A serious movie


Time magazine has an early look at the new film from Joel and Ethan Coen, "A Serious Man," which premiered at the Toronto Film Festival over the weekend (it will be in theaters Oct. 2). The Coen brothers have been increasingly integrating Jewish themes into their work in recent years, and generated intense buzz last year when they agreed to adapt Michael Chabon’s "The Yiddish Policemen’s Union" for the screen. 

Here’s Time’s synopsis of the film. The trailer follows.

In the two weeks leading up to his son’s bar mitzvah, Larry is subject to a catalog of social crimes, small and large. His wife Judy (Sari Lennick) has become close with family friend Sy Ableman (Fred Melamed); she wants Sy to move in and Larry to stay at the Jolly Roger. Larry and Judith’s son (Aaron Wolff) is slumming through Hebrew school and harangues Dad to adjust the rooftop TV aerial so F Troop can come in clearly. Their daughter (Jessica McManus) thinks only getting a nose job and washing her hair, which she can’t do nearly enough of because Larry’s live-in, layabout brother (Richard Kind) spends a lot of time in the bathroom medicating his neck cyst. 


At work, where Larry is up for tenure, a Korean student to whom he gave a failing grade leaves him an envelope full of bribe money; when Larry refuses, the student’s father drops by to say he may sue the professor for defamation. The neighbor on one side is a belligerent, moose-killing goy; on the other side is not threat but temptation in the form of a pretty woman (Amy Landecker) who smokes pot while sunbathing nude. Anything else? Larry’s legal bills are piling up, he just crashed his car, he needs to visit his doctor, and the guy from the Columbia Record Club keeps calling to dun him for a membership Larry never took out. According to those in his local synagogue, he isn’t even the serious man of the title; that honorific goes to the oleaginous, wife-stealing Sy.
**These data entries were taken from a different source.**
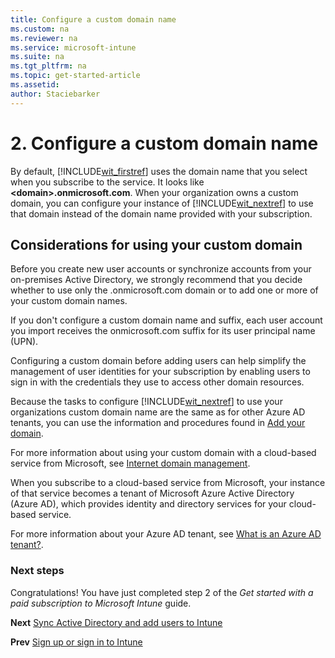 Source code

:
 ```yaml
---
title: Configure a custom domain name
ms.custom: na
ms.reviewer: na
ms.service: microsoft-intune
ms.suite: na
ms.tgt_pltfrm: na
ms.topic: get-started-article
ms.assetid:
author: Staciebarker
---
```


# 2. Configure a custom domain name

By default, [!INCLUDE[wit_firstref](./includes/wit_firstref_md.md)] uses the domain name that you select when you subscribe to the service. It looks like **&lt;domain&gt;.onmicrosoft.com**. When your organization owns a custom domain, you can configure your instance of [!INCLUDE[wit_nextref](./includes/wit_nextref_md.md)] to use that domain instead of the domain name provided with your subscription.

## Considerations for using your custom domain
Before you create new user accounts or synchronize accounts from your on-premises Active Directory, we strongly recommend that you decide whether to use only the .onmicrosoft.com domain or to add one or more of your custom domain names.

If you don't configure a custom domain name and suffix, each user account you import receives the onmicrosoft.com suffix for its user principal name (UPN).

Configuring a custom domain before adding users can help simplify the management of user identities for your subscription by enabling users to sign in with the credentials they use to access other domain resources.

Because the tasks to configure [!INCLUDE[wit_nextref](./includes/wit_nextref_md.md)] to use your organizations custom domain name are the same as for other Azure AD tenants, you can use the information and procedures found in [Add your domain](https://azure.microsoft.com/documentation/articles/active-directory-add-domain/).

For more information about using your custom domain with a cloud-based service from Microsoft, see [Internet domain management](http://technet.microsoft.com/library/hh969248.aspx).

When you subscribe to a cloud-based service from Microsoft, your instance of that service becomes a tenant of Microsoft Azure Active Directory (Azure AD), which provides identity and directory services for your cloud-based service.

For more information about your Azure AD tenant, see [What is an Azure AD tenant?](http://technet.microsoft.com/library/jj573650.aspx).

### Next steps
Congratulations! You have just completed step 2 of the *Get started with a paid subscription to Microsoft Intune* guide.

**Next** [Sync Active Directory and add users to Intune](get-started-with-a-paid-subscription-to-microsoft-intune-step-3.md)

**Prev** [Sign up or sign in to Intune](get-started-with-a-paid-subscription-to-microsoft-intune-step-1.md)
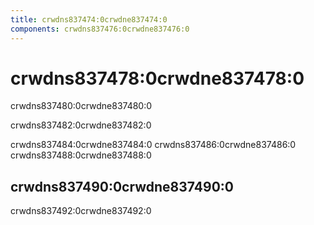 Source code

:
 ```yaml
---
title: crwdns837474:0crwdne837474:0
components: crwdns837476:0crwdne837476:0
---
```

# crwdns837478:0crwdne837478:0

<p class="description">crwdns837480:0crwdne837480:0</p>

crwdns837482:0crwdne837482:0

crwdns837484:0crwdne837484:0 crwdns837486:0crwdne837486:0 crwdns837488:0crwdne837488:0

## crwdns837490:0crwdne837490:0

crwdns837492:0crwdne837492:0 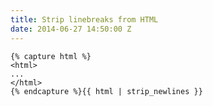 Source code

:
 ```yaml
---
title: Strip linebreaks from HTML
date: 2014-06-27 14:50:00 Z
---
```


```liquid
{% capture html %}
<html>
...
</html>
{% endcapture %}{{ html | strip_newlines }}
```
Compared to Larry, Job had it easy.


Larry is a familiar figure from Jewish literature that dates back to the Old Testament and up to Bruce Jay Friedman’s 1962 novel Stern, about a Jew who moves to the suburbs and endures a plague of abuse from neighbors and nature. The men at the center of Philip Roth’s novels may rage and flail, but Larry doesn’t dish out insults, he takes them. When the truth is found to be lies, and all the joy within you dies, just suck it up and hope you don’t explode. That’s Larry’s method of coping. In Stuhlberg’s precise embodiment, Larry accepts all tribulations with a mouth pressed into pruny silence, as if he had bitten into something rancid but doesn’t want to be seen spitting it out. Wouldn’t matter if he did: no one gives him a moment to articulate the psychic pains he harbors.